The metaphor of the conductor is nothing alien to STS scholars. In her widely cited chapter “The Biopolitics of Postmodern Bodies: Constitutions of Self in Immune System Discourse,” Donna Haraway pointed out the role of the conductor in early understandings of the immune system, in which cellular interactions were well orchestrated (Harraway 1991). But East Asian STS scholarship has become way too complicated, as I wrote at the beginning of my last term (Kuo 2016), and I have no intention of playing a godlike conductor who possesses absolute authority. There have indeed existed charismatic conductors such as Herbert von Karajan and Leonard Bernstein, but, echoing the spirit of transnationality, I might wish to be like Seiji Ozawa, the Chinese-born, Japanese-trained conductor who has been so successful in major American and European orchestras but who has chosen to establish one in Japan that is both international and Asian. Maestro Ozawa seldom sets out grand arguments about music, but in delightful conversations with the novelist Haruki Murakami we can see how it’s possible to make music that is both transnational and transcendent with his Saito Kinen orchestra (Murakami and Ozawa 2016).
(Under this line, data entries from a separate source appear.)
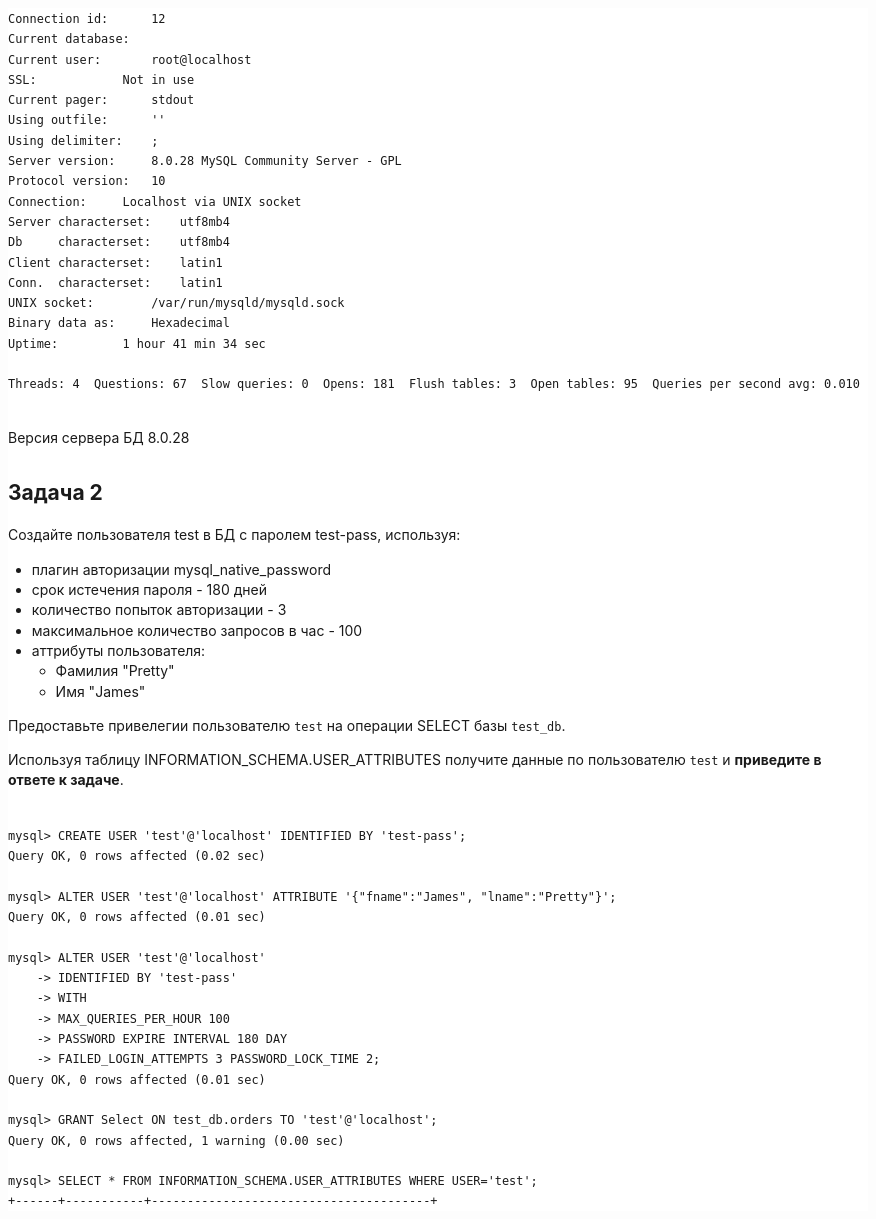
 ```
Connection id:		12
Current database:	
Current user:		root@localhost
SSL:			Not in use
Current pager:		stdout
Using outfile:		''
Using delimiter:	;
Server version:		8.0.28 MySQL Community Server - GPL
Protocol version:	10
Connection:		Localhost via UNIX socket
Server characterset:	utf8mb4
Db     characterset:	utf8mb4
Client characterset:	latin1
Conn.  characterset:	latin1
UNIX socket:		/var/run/mysqld/mysqld.sock
Binary data as:		Hexadecimal
Uptime:			1 hour 41 min 34 sec

Threads: 4  Questions: 67  Slow queries: 0  Opens: 181  Flush tables: 3  Open tables: 95  Queries per second avg: 0.010


```

Версия сервера БД 8.0.28


## Задача 2

Создайте пользователя test в БД c паролем test-pass, используя:
- плагин авторизации mysql_native_password
- срок истечения пароля - 180 дней 
- количество попыток авторизации - 3 
- максимальное количество запросов в час - 100
- аттрибуты пользователя:
    - Фамилия "Pretty"
    - Имя "James"

Предоставьте привелегии пользователю `test` на операции SELECT базы `test_db`.
    
Используя таблицу INFORMATION_SCHEMA.USER_ATTRIBUTES получите данные по пользователю `test` и 
**приведите в ответе к задаче**.



```

mysql> CREATE USER 'test'@'localhost' IDENTIFIED BY 'test-pass';
Query OK, 0 rows affected (0.02 sec)

mysql> ALTER USER 'test'@'localhost' ATTRIBUTE '{"fname":"James", "lname":"Pretty"}';
Query OK, 0 rows affected (0.01 sec)

mysql> ALTER USER 'test'@'localhost' 
    -> IDENTIFIED BY 'test-pass'
    -> WITH
    -> MAX_QUERIES_PER_HOUR 100
    -> PASSWORD EXPIRE INTERVAL 180 DAY
    -> FAILED_LOGIN_ATTEMPTS 3 PASSWORD_LOCK_TIME 2;
Query OK, 0 rows affected (0.01 sec)

mysql> GRANT Select ON test_db.orders TO 'test'@'localhost';
Query OK, 0 rows affected, 1 warning (0.00 sec)

mysql> SELECT * FROM INFORMATION_SCHEMA.USER_ATTRIBUTES WHERE USER='test'; 
+------+-----------+---------------------------------------+
```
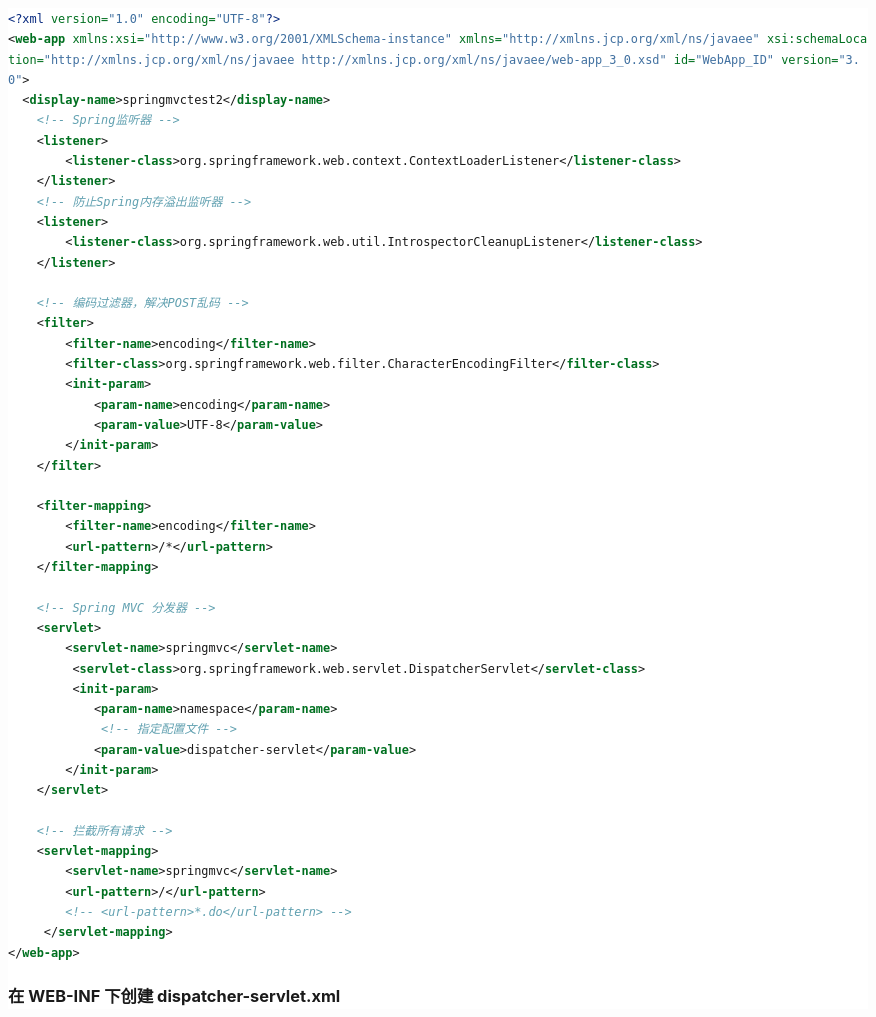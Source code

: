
 ```xml
<?xml version="1.0" encoding="UTF-8"?>
<web-app xmlns:xsi="http://www.w3.org/2001/XMLSchema-instance" xmlns="http://xmlns.jcp.org/xml/ns/javaee" xsi:schemaLocation="http://xmlns.jcp.org/xml/ns/javaee http://xmlns.jcp.org/xml/ns/javaee/web-app_3_0.xsd" id="WebApp_ID" version="3.0">
  <display-name>springmvctest2</display-name>
    <!-- Spring监听器 -->
  	<listener>
    	<listener-class>org.springframework.web.context.ContextLoaderListener</listener-class>
	</listener>
 	<!-- 防止Spring内存溢出监听器 -->
	<listener>
    	<listener-class>org.springframework.web.util.IntrospectorCleanupListener</listener-class>
	</listener>
    
  	<!-- 编码过滤器，解决POST乱码 -->
	<filter>
	    <filter-name>encoding</filter-name>
	    <filter-class>org.springframework.web.filter.CharacterEncodingFilter</filter-class>
	    <init-param>
	        <param-name>encoding</param-name>
	        <param-value>UTF-8</param-value>
	    </init-param>
	</filter>
	 
	<filter-mapping>
	    <filter-name>encoding</filter-name>
	    <url-pattern>/*</url-pattern>
	</filter-mapping>
	 
    <!-- Spring MVC 分发器 -->
	<servlet>
	    <servlet-name>springmvc</servlet-name>
	     <servlet-class>org.springframework.web.servlet.DispatcherServlet</servlet-class>
	     <init-param>
	        <param-name>namespace</param-name>
             <!-- 指定配置文件 -->
	        <param-value>dispatcher-servlet</param-value>
	    </init-param>
	</servlet>
    
	<!-- 拦截所有请求 -->
	<servlet-mapping>
	    <servlet-name>springmvc</servlet-name>
	    <url-pattern>/</url-pattern>
        <!-- <url-pattern>*.do</url-pattern> -->
	 </servlet-mapping>
</web-app>
```

### 在 WEB-INF 下创建 dispatcher-servlet.xml
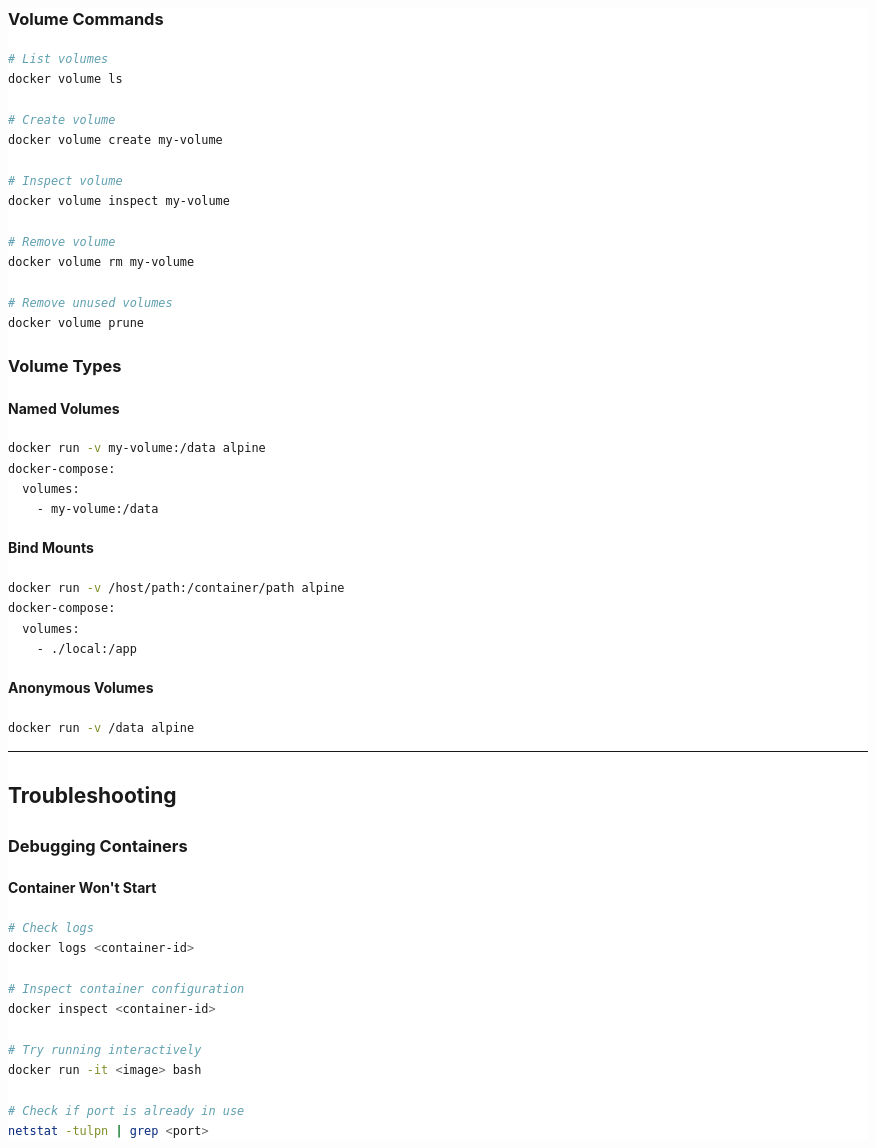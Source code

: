### Volume Commands
```bash
# List volumes
docker volume ls

# Create volume
docker volume create my-volume

# Inspect volume
docker volume inspect my-volume

# Remove volume
docker volume rm my-volume

# Remove unused volumes
docker volume prune
```

### Volume Types

#### Named Volumes
```bash
docker run -v my-volume:/data alpine
docker-compose:
  volumes:
    - my-volume:/data
```

#### Bind Mounts
```bash
docker run -v /host/path:/container/path alpine
docker-compose:
  volumes:
    - ./local:/app
```

#### Anonymous Volumes
```bash
docker run -v /data alpine
```

---

## Troubleshooting

### Debugging Containers

#### Container Won't Start
```bash
# Check logs
docker logs <container-id>

# Inspect container configuration
docker inspect <container-id>

# Try running interactively
docker run -it <image> bash

# Check if port is already in use
netstat -tulpn | grep <port>
```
STS, just like music, is boundary free, but it is also culturally distinct. Let EASTS be your orchestra, and enjoy every concert it brings to you!
Directed by Declan Lowney, this 1991 BBC series was originally broadcast on public television, with a DVD version made available in 2007 by Decca.
Notable examples include the television dramas and films based on the Japanese manga series “Nodame Cantabile” (のだめカンタービレ, by Tomoko Ninomiya, 2001–2009).